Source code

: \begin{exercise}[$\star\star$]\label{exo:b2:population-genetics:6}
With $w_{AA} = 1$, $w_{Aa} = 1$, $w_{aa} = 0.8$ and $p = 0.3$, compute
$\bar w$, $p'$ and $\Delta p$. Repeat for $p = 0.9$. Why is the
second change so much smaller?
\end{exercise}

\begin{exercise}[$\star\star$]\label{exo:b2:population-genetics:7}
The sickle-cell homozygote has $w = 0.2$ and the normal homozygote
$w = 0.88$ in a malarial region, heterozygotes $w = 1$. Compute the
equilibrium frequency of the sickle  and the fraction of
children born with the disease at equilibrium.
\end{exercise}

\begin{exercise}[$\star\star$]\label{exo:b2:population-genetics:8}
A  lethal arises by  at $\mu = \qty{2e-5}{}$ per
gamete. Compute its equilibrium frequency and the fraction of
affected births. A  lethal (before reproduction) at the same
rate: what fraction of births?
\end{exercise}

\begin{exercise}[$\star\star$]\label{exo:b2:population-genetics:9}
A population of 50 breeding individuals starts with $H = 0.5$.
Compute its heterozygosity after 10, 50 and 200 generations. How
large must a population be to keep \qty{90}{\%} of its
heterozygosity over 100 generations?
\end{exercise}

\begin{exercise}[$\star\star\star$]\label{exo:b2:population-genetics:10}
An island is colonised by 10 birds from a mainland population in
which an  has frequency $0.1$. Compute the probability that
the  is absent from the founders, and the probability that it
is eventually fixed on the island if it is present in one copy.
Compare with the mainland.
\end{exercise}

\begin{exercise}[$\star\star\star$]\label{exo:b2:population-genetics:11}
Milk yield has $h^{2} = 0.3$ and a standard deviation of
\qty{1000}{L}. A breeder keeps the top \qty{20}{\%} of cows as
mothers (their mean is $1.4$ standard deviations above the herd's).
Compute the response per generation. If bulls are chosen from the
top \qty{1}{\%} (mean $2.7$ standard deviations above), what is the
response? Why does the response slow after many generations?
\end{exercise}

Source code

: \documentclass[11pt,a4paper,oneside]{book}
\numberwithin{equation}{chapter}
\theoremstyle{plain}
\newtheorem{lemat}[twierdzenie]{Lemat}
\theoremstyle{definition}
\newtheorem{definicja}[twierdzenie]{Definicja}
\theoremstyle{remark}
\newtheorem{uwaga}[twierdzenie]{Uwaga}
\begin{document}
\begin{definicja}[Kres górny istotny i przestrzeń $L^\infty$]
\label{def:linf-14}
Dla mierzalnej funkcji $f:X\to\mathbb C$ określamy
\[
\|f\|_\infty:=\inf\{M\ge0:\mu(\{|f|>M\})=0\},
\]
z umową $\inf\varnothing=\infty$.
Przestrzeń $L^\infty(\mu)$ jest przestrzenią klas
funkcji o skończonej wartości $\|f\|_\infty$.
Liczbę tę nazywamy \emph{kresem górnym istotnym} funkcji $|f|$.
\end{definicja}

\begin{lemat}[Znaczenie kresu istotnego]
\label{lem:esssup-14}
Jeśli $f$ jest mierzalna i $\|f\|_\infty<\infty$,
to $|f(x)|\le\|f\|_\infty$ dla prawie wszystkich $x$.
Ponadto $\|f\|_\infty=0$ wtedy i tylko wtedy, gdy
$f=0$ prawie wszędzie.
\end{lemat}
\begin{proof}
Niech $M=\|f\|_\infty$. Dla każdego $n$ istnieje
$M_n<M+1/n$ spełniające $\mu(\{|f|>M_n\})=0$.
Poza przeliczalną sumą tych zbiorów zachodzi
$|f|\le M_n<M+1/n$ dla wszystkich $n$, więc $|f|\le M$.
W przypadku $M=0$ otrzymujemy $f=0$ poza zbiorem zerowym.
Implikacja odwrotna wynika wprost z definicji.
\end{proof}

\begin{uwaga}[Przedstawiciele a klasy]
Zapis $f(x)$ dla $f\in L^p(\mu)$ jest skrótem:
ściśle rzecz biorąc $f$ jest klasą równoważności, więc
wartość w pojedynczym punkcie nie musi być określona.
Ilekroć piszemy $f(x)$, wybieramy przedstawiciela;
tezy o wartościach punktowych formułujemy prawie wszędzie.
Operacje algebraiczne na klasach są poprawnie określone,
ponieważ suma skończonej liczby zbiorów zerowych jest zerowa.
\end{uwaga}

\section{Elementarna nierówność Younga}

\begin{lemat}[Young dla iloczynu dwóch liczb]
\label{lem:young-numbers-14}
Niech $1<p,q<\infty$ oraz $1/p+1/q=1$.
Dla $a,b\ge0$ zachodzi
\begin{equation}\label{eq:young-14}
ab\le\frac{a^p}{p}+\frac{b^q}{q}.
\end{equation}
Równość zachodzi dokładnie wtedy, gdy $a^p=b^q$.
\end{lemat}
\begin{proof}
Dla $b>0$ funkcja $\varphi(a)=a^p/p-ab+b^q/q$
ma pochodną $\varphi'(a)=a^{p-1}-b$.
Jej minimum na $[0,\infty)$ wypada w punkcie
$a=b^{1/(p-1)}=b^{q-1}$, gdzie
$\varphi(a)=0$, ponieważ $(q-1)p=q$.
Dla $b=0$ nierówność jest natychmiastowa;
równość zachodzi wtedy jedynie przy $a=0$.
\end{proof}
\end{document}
####
REQUIRED ACTION |
Reproduce the full listing above, keeping every line intact.

EXERCISE RESPONSE |
Source code

: \begin{exercise}[$\star\star$]\label{exo:b2:population-genetics:6}
With $w_{AA} = 1$, $w_{Aa} = 1$, $w_{aa} = 0.8$ and $p = 0.3$, compute
$\bar w$, $p'$ and $\Delta p$. Repeat for $p = 0.9$. Why is the
second change so much smaller?
\end{exercise}

\begin{exercise}[$\star\star$]\label{exo:b2:population-genetics:7}
The sickle-cell homozygote has $w = 0.2$ and the normal homozygote
$w = 0.88$ in a malarial region, heterozygotes $w = 1$. Compute the
equilibrium frequency of the sickle  and the fraction of
children born with the disease at equilibrium.
\end{exercise}

\begin{exercise}[$\star\star$]\label{exo:b2:population-genetics:8}
A  lethal arises by  at $\mu = \qty{2e-5}{}$ per
gamete. Compute its equilibrium frequency and the fraction of
affected births. A  lethal (before reproduction) at the same
rate: what fraction of births?
\end{exercise}

\begin{exercise}[$\star\star$]\label{exo:b2:population-genetics:9}
A population of 50 breeding individuals starts with $H = 0.5$.
Compute its heterozygosity after 10, 50 and 200 generations. How
large must a population be to keep \qty{90}{\%} of its
heterozygosity over 100 generations?
\end{exercise}

\begin{exercise}[$\star\star\star$]\label{exo:b2:population-genetics:10}
An island is colonised by 10 birds from a mainland population in
which an  has frequency $0.1$. Compute the probability that
the  is absent from the founders, and the probability that it
is eventually fixed on the island if it is present in one copy.
Compare with the mainland.
\end{exercise}

\begin{exercise}[$\star\star\star$]\label{exo:b2:population-genetics:11}
Milk yield has $h^{2} = 0.3$ and a standard deviation of
\qty{1000}{L}. A breeder keeps the top \qty{20}{\%} of cows as
mothers (their mean is $1.4$ standard deviations above the herd's).
Compute the response per generation. If bulls are chosen from the
top \qty{1}{\%} (mean $2.7$ standard deviations above), what is the
response? Why does the response slow after many generations?
\end{exercise}

Source code

: \documentclass[11pt,a4paper,oneside]{book}
\numberwithin{equation}{chapter}
\theoremstyle{plain}
\newtheorem{lemat}[twierdzenie]{Lemat}
\theoremstyle{definition}
\newtheorem{definicja}[twierdzenie]{Definicja}
\theoremstyle{remark}
\newtheorem{uwaga}[twierdzenie]{Uwaga}
\begin{document}
\begin{definicja}[Kres górny istotny i przestrzeń $L^\infty$]
\label{def:linf-14}
Dla mierzalnej funkcji $f:X\to\mathbb C$ określamy
\[
\|f\|_\infty:=\inf\{M\ge0:\mu(\{|f|>M\})=0\},
\]
z umową $\inf\varnothing=\infty$.
Przestrzeń $L^\infty(\mu)$ jest przestrzenią klas
funkcji o skończonej wartości $\|f\|_\infty$.
Liczbę tę nazywamy \emph{kresem górnym istotnym} funkcji $|f|$.
\end{definicja}

\begin{lemat}[Znaczenie kresu istotnego]
\label{lem:esssup-14}
Jeśli $f$ jest mierzalna i $\|f\|_\infty<\infty$,
to $|f(x)|\le\|f\|_\infty$ dla prawie wszystkich $x$.
Ponadto $\|f\|_\infty=0$ wtedy i tylko wtedy, gdy
$f=0$ prawie wszędzie.
\end{lemat}
\begin{proof}
Niech $M=\|f\|_\infty$. Dla każdego $n$ istnieje
$M_n<M+1/n$ spełniające $\mu(\{|f|>M_n\})=0$.
Poza przeliczalną sumą tych zbiorów zachodzi
$|f|\le M_n<M+1/n$ dla wszystkich $n$, więc $|f|\le M$.
W przypadku $M=0$ otrzymujemy $f=0$ poza zbiorem zerowym.
Implikacja odwrotna wynika wprost z definicji.
\end{proof}

\begin{uwaga}[Przedstawiciele a klasy]
Zapis $f(x)$ dla $f\in L^p(\mu)$ jest skrótem:
ściśle rzecz biorąc $f$ jest klasą równoważności, więc
wartość w pojedynczym punkcie nie musi być określona.
Ilekroć piszemy $f(x)$, wybieramy przedstawiciela;
tezy o wartościach punktowych formułujemy prawie wszędzie.
Operacje algebraiczne na klasach są poprawnie określone,
ponieważ suma skończonej liczby zbiorów zerowych jest zerowa.
\end{uwaga}

\section{Elementarna nierówność Younga}

\begin{lemat}[Young dla iloczynu dwóch liczb]
\label{lem:young-numbers-14}
Niech $1<p,q<\infty$ oraz $1/p+1/q=1$.
Dla $a,b\ge0$ zachodzi
\begin{equation}\label{eq:young-14}
ab\le\frac{a^p}{p}+\frac{b^q}{q}.
\end{equation}
Równość zachodzi dokładnie wtedy, gdy $a^p=b^q$.
\end{lemat}
\begin{proof}
Dla $b>0$ funkcja $\varphi(a)=a^p/p-ab+b^q/q$
ma pochodną $\varphi'(a)=a^{p-1}-b$.
Jej minimum na $[0,\infty)$ wypada w punkcie
$a=b^{1/(p-1)}=b^{q-1}$, gdzie
$\varphi(a)=0$, ponieważ $(q-1)p=q$.
Dla $b=0$ nierówność jest natychmiastowa;
równość zachodzi wtedy jedynie przy $a=0$.
\end{proof}
\end{document}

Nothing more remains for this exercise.